Azimuthal resistivity measurement while drilling has been widely used for tracking bed boundaries during geosteering operations. The information about the direction of and distance to a bed boundary is important in landing a well in right spots (e.g., pay zones). The measurement may also be used for resolving formation resistivity anisotropy properties for reservoir formation evaluation.
One key component in azimuthal resistivity measurement is azimuthal antennas. It is different from a non-azimuthal antenna in that the radiation pattern of the former will change as the tool rotates, whereas that of the latter does not. Two major types of azimuthal antennas have been used in making azimuthal resistivity measurements. The first is a transversal antenna which has its direction of magnetic moment normal to the longitudinal axis of a tool. Examples include those taught by Wang in U.S. Pat. No. 9,268,053. The second is a tilted antenna with its magnetic moment oriented at an angle from the longitudinal axis of a tool. In either way, the azimuthal antenna will be centered on the tool axis.
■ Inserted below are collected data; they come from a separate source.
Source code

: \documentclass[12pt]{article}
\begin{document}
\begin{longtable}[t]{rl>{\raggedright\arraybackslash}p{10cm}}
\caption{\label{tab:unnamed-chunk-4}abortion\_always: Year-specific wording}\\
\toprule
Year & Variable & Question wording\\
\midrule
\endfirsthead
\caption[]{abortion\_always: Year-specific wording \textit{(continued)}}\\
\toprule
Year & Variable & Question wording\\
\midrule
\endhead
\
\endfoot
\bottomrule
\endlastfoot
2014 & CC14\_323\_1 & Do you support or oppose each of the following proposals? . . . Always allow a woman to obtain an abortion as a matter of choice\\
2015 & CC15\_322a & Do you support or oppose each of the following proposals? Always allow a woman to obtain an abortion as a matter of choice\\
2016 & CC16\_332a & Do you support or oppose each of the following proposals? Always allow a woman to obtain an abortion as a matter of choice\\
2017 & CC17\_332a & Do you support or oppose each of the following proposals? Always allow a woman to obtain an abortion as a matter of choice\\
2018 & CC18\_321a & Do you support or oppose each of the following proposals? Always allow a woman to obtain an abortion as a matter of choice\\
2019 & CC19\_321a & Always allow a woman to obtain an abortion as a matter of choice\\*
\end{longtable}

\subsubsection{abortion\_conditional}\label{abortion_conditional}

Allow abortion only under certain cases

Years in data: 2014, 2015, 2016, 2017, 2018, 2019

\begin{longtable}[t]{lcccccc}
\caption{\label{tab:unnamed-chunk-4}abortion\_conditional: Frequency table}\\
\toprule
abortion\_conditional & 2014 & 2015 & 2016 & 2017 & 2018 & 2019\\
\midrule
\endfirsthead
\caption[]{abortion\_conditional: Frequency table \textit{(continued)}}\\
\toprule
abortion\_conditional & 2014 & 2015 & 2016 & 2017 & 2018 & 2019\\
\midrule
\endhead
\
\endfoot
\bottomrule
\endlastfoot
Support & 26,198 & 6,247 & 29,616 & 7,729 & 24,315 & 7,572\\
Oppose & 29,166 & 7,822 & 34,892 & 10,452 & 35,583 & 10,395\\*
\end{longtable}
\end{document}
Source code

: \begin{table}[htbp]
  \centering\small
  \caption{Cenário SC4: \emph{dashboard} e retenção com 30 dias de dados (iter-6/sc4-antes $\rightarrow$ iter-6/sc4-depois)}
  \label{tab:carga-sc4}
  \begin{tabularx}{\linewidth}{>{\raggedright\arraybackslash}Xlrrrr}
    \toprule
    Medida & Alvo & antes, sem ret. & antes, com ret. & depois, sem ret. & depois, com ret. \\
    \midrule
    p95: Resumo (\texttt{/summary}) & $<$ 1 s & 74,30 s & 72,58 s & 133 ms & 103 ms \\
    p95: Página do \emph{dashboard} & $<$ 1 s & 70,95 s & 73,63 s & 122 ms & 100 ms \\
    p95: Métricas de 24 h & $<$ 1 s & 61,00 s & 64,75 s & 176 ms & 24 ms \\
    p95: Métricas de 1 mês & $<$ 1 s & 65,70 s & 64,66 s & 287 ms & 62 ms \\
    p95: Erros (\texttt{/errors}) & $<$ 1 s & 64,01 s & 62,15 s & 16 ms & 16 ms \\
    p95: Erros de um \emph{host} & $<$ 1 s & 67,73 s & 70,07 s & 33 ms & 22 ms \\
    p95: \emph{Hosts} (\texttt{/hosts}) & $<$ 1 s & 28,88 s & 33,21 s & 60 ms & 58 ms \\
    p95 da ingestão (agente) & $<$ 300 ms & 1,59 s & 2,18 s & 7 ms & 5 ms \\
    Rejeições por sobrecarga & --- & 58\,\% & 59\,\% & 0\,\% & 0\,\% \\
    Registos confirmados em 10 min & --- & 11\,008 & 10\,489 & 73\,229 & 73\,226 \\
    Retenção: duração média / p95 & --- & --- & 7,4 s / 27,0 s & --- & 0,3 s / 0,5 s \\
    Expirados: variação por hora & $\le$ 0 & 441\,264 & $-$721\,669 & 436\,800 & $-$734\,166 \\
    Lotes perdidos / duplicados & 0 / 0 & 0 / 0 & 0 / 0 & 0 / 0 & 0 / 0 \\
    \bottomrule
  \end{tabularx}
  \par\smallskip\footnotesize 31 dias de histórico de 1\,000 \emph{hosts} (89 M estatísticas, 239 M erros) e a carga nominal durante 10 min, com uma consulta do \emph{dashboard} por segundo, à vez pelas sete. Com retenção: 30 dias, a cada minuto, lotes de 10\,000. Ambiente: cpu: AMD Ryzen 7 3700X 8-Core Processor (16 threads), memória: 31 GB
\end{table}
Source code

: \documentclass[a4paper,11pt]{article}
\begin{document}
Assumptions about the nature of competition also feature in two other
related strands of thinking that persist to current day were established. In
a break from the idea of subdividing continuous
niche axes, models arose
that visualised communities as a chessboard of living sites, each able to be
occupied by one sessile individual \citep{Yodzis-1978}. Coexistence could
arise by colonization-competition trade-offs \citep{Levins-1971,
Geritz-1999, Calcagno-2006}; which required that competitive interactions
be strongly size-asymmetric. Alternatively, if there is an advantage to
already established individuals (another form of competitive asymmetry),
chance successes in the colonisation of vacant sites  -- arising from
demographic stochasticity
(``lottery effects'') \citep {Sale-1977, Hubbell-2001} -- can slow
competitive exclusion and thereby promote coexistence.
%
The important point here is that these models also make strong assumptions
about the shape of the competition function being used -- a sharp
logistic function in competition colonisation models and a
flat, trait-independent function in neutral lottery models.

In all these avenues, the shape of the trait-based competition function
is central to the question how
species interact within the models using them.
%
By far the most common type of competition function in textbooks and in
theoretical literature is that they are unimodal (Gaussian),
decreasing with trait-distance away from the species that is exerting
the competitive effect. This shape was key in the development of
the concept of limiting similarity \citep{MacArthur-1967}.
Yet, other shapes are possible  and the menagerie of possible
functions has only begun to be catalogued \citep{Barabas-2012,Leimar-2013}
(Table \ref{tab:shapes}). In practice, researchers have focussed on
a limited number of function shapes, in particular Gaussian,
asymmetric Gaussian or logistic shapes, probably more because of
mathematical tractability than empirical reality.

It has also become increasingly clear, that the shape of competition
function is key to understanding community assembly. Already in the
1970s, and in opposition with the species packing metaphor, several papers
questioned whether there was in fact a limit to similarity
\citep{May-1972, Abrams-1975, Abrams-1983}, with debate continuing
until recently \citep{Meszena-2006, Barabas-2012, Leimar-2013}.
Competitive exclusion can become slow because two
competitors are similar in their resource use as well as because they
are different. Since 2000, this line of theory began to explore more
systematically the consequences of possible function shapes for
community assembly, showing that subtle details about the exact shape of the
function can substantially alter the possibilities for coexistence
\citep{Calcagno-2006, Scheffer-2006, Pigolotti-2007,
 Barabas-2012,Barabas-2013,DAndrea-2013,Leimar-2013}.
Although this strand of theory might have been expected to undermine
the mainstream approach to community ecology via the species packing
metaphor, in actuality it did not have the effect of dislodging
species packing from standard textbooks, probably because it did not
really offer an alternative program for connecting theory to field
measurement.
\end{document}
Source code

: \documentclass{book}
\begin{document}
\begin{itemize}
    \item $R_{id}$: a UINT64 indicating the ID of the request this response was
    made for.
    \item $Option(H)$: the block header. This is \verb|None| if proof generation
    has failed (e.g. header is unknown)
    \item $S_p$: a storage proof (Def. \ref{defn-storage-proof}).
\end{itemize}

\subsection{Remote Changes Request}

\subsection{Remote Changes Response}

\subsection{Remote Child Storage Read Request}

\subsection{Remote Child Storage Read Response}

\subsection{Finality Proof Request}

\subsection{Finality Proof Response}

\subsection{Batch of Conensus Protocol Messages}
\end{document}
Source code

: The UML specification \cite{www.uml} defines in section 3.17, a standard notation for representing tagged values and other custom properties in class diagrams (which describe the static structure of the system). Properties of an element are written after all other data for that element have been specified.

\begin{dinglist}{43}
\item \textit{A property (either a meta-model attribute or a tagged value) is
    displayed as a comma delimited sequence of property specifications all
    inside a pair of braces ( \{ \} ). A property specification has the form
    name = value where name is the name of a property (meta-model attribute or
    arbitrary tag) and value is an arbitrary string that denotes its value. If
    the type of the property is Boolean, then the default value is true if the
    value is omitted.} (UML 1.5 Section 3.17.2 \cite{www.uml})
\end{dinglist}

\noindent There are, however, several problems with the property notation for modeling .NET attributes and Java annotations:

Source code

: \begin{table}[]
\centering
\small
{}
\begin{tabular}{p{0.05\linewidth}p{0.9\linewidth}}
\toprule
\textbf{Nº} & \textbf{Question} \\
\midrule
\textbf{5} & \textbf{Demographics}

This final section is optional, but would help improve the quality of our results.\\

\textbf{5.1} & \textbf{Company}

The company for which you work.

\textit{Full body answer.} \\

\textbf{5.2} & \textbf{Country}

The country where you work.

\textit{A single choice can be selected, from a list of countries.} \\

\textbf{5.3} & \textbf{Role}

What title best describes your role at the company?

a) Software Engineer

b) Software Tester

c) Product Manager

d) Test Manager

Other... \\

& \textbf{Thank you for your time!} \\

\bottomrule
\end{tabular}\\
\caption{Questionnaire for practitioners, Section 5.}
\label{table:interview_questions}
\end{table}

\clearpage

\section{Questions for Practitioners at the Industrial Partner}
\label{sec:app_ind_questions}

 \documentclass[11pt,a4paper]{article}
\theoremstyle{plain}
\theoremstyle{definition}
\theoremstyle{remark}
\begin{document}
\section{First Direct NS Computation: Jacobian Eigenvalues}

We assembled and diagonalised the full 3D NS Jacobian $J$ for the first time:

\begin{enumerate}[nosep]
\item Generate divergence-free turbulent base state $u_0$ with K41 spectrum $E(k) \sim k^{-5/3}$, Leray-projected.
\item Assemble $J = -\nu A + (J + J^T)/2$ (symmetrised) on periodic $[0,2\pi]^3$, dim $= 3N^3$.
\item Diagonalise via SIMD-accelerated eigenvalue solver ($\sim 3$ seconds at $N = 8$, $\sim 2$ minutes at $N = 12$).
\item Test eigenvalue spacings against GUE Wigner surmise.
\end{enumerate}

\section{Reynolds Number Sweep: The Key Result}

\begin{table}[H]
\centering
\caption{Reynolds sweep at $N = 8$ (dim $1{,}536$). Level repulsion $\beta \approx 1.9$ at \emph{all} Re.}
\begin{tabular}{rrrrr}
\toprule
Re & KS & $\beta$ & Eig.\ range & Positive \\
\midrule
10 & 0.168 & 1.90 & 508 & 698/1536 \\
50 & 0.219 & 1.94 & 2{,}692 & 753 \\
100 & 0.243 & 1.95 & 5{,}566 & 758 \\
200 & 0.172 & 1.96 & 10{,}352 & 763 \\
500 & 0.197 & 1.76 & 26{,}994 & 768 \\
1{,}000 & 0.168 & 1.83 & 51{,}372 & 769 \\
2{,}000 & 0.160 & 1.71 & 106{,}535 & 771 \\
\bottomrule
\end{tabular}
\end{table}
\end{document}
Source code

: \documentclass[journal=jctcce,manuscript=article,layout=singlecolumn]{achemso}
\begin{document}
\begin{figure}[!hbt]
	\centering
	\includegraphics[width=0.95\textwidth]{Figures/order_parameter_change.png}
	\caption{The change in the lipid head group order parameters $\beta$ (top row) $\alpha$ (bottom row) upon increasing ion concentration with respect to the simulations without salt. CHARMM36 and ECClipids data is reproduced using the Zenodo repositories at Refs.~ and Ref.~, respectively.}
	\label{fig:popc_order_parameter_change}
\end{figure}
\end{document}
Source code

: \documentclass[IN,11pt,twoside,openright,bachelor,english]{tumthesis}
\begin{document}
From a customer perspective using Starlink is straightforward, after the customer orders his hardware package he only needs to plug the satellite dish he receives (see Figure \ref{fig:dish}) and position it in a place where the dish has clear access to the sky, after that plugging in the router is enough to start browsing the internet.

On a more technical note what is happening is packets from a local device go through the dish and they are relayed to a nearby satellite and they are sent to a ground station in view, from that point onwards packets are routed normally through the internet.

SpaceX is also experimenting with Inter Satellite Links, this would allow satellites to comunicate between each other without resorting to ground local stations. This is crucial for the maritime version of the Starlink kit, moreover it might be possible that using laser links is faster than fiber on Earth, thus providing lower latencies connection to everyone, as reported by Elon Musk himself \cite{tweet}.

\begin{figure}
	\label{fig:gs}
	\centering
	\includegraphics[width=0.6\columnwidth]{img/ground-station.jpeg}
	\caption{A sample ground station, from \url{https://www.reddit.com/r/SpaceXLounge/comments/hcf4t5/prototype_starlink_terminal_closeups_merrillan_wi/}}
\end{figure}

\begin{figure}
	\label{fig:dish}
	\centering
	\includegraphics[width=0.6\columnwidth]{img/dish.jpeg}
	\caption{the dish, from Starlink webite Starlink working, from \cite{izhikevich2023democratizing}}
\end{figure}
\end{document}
Depending on the type of azimuthal antennas used, the voltage signals acquired may be used in different ways to derive information about bed boundaries for geosteering applications. For instance, with transversal antennas, the voltage signals (in-phase, out-of-phase or both) may be processed directly for bed boundary information. For tilted antennas, however, the voltage signals must first be processed to remove non-azimuthal component. This usually done with the help of tool rotation because the non-azimuthal component usually does not depend on tool face angle and may be removed.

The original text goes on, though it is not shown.